Karriere & Arbeitsleben
Fußball oder Job? Viele Beschäftigte setzen bei der WM klare Prioritäten
Die Fußball-WM 2026 wird für viele Fans in Deutschland zur Herausforderung. Der Grund: Fast zwei Drittel der Spiele werden hierzulande erst nach Mitternacht angepfiffen. Eine aktuelle kununu-Umfrage zeigt, dass viele Beschäftigte dafür offenbar nicht bereit sind, ihren Arbeitsalltag auf den Kopf zu stellen.
Für viele endet die WM vor Mitternacht
Die Weltmeisterschaft 2026 findet in den USA, Kanada und Mexiko statt. Durch die Zeitverschiebung werden 64 der insgesamt 104 Spiele in Deutschland erst nach Mitternacht angepfiffen.
Während 61 Prozent Spiele um 21 Uhr noch gut mit ihrem Job vereinbaren können, kippt die Stimmung danach deutlich. Nur noch 19 Prozent halten Anstoßzeiten um Mitternacht für beruflich vertretbar. Bei Spielen um 3 Uhr morgens sinkt dieser Wert sogar auf lediglich 7 Prozent.

Selbst Fußballfans ziehen Grenzen
Besonders interessant: Selbst große Fußballfans machen bei den späten Anstoßzeiten nicht jede Nacht mit.

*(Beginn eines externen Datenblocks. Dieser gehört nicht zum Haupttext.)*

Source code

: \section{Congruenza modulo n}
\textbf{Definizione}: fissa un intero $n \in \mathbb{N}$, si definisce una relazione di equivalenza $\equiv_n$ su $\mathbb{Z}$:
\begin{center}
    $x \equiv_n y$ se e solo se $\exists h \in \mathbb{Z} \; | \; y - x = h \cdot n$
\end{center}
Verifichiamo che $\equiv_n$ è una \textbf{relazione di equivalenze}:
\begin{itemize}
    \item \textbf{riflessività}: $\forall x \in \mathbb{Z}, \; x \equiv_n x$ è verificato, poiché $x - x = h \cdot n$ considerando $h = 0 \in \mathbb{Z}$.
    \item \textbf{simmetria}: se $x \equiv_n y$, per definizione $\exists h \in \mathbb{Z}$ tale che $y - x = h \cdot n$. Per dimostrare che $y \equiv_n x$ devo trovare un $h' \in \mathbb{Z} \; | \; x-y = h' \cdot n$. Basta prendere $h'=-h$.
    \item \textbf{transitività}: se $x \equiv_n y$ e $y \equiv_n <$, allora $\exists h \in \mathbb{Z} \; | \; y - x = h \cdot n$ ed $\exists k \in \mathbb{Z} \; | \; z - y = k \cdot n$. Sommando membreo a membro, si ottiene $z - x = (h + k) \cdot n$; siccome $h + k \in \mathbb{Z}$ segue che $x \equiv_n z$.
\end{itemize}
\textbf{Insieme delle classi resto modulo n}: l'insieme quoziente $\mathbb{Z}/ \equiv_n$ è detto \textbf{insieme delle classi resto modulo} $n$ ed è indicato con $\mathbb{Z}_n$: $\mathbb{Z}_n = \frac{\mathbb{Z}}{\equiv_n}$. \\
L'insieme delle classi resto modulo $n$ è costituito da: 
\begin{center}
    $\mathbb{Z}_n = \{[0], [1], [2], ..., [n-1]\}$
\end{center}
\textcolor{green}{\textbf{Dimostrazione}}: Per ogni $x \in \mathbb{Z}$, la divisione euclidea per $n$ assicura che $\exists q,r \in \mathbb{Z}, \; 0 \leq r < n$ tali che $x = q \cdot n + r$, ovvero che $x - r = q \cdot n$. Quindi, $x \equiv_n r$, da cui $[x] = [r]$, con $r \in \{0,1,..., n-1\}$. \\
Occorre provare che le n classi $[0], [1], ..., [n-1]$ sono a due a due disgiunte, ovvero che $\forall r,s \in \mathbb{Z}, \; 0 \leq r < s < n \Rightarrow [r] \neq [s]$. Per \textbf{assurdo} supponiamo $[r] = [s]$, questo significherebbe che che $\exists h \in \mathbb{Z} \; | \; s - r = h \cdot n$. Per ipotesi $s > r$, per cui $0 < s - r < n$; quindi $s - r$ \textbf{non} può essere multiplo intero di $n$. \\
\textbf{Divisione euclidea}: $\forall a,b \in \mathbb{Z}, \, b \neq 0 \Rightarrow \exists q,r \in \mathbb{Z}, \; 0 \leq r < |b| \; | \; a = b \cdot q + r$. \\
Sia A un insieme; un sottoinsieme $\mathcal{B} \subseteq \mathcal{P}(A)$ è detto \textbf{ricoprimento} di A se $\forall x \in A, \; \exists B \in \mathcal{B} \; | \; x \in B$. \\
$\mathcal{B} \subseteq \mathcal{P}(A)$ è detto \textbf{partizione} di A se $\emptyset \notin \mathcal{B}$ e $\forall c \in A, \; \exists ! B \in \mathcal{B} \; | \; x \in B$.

Von den Beschäftigten, die sich selbst als fußballinteressiert bezeichnen, halten nur noch 32 Prozent Mitternachtsspiele für mit ihrem Job vereinbar. Bei Anpfiffen um 3 Uhr morgens sind es sogar nur noch 12 Prozent.

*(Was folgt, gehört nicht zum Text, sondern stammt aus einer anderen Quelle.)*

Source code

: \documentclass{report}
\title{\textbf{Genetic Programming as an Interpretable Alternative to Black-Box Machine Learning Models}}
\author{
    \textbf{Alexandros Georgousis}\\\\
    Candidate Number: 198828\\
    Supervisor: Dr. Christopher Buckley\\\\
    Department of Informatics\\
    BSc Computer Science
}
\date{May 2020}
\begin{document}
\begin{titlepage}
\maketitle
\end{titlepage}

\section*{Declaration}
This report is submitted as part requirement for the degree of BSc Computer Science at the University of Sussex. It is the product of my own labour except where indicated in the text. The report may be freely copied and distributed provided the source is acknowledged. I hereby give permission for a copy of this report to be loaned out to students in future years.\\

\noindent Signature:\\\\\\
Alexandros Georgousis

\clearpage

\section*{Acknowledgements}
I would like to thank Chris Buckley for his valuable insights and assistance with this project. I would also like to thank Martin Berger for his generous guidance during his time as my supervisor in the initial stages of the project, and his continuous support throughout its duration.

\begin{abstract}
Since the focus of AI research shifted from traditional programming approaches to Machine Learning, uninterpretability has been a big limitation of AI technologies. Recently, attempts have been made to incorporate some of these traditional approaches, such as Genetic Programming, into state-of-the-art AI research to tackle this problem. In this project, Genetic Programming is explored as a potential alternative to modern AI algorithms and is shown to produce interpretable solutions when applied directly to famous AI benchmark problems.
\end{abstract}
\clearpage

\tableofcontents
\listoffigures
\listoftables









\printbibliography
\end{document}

Die Daten zeigen damit, dass selbst die Begeisterung für den Fußball häufig dort endet, wo der Arbeitsalltag am nächsten Morgen beginnt.

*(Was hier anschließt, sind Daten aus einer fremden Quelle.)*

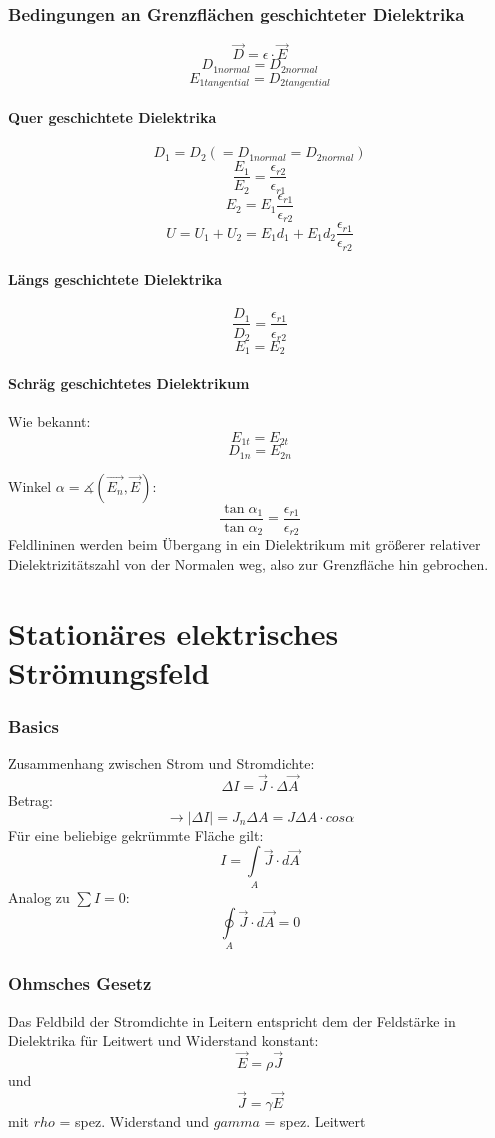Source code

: \documentclass[12pt,a4paper]{article}
\begin{document}
\section{Bedingungen an Grenzflächen geschichteter Dielektrika}
\[\vec{D} = \epsilon \cdot \vec{E}\]
\[D_{1normal} = D_{2normal}\]
\[E_{1tangential} = D_{2tangential}\]

\subsection{Quer geschichtete Dielektrika}
\[D_1 = D_2 (=D_{1normal} = D_{2normal})\]
\[\frac{E_1}{E_2} = \frac{\epsilon_{r2}}{\epsilon_{r1}}\]
\[E_2 = E_1 \frac{\epsilon_{r1}}{\epsilon_{r2}}\]
\[U = U_1 +U_2 = E_1 d_1+E_1 d_2\frac{\epsilon_{r1}}{\epsilon_{r2}}\]

\subsection{Längs geschichtete Dielektrika}
\[\frac{D_1}{D_2} = \frac{\epsilon_{r1}}{\epsilon_{r2}}\]
\[E_1 = E_2\]

\subsection{Schräg geschichtetes Dielektrikum}
Wie bekannt:
\[E_{1t} = E_{2t}\]
\[D_{1n} = E_{2n}\]

Winkel $\alpha = \measuredangle{(\vec{E_n}, \vec{E})}$:
\[\frac{\tan\alpha_1}{\tan\alpha_2} = \frac{\epsilon_{r1}}{\epsilon_{r2}}\]
Feldlininen werden beim Übergang in ein Dielektrikum mit größerer relativer Dielektrizitätszahl von der Normalen weg, also zur Grenzfläche hin gebrochen.


\part{Stationäres elektrisches Strömungsfeld}
\section{Basics}
Zusammenhang zwischen Strom und Stromdichte:
\[\Delta I = \vec{J} \cdot \Delta \vec{A}\]
Betrag:
\[\rightarrow \left| \Delta I\right| = J_n \Delta A = J\Delta A \cdot cos \alpha\]
Für eine beliebige gekrümmte Fläche gilt:
\[I = \int\limits_A{\vec{J} \cdot d\vec{A}}\]
Analog zu $\sum{I} = 0$:
\[\oint\limits_A{\vec{J} \cdot d\vec{A}} = 0\]

\section{Ohmsches Gesetz}
Das Feldbild der Stromdichte in Leitern entspricht dem der Feldstärke in Dielektrika für Leitwert und Widerstand konstant:\\
\[\vec{E} = \rho \vec{J}\] und \[\vec{J} = \gamma \vec{E}\] mit $rho$ = spez. Widerstand und $gamma$ = spez. Leitwert\\
\end{document}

Auch Deutschland-Spiele ändern nicht alles
Und wenn die eigene Mannschaft spielt? Eigentlich gelten WM-Spiele mit der deutschen Nationalmannschaft als Ausnahmezustand für viele Fans. Doch auch hier setzt die Zeitverschiebung Grenzen.
44 Prozent aller Beschäftigten würden Deutschland-Spiele auch nach 22 Uhr noch verfolgen. Findet die Partie allerdings erst nach Mitternacht statt, sinkt dieser Wert auf 28 Prozent.
Selbst unter den Fußballfans würden dann nur noch 49 Prozent einschalten.
Urlaub? Für die meisten keine Lösung
Trotz der ungewöhnlichen Anstoßzeiten planen nur wenige Beschäftigte, ihren Urlaub rund um die Weltmeisterschaft auszurichten.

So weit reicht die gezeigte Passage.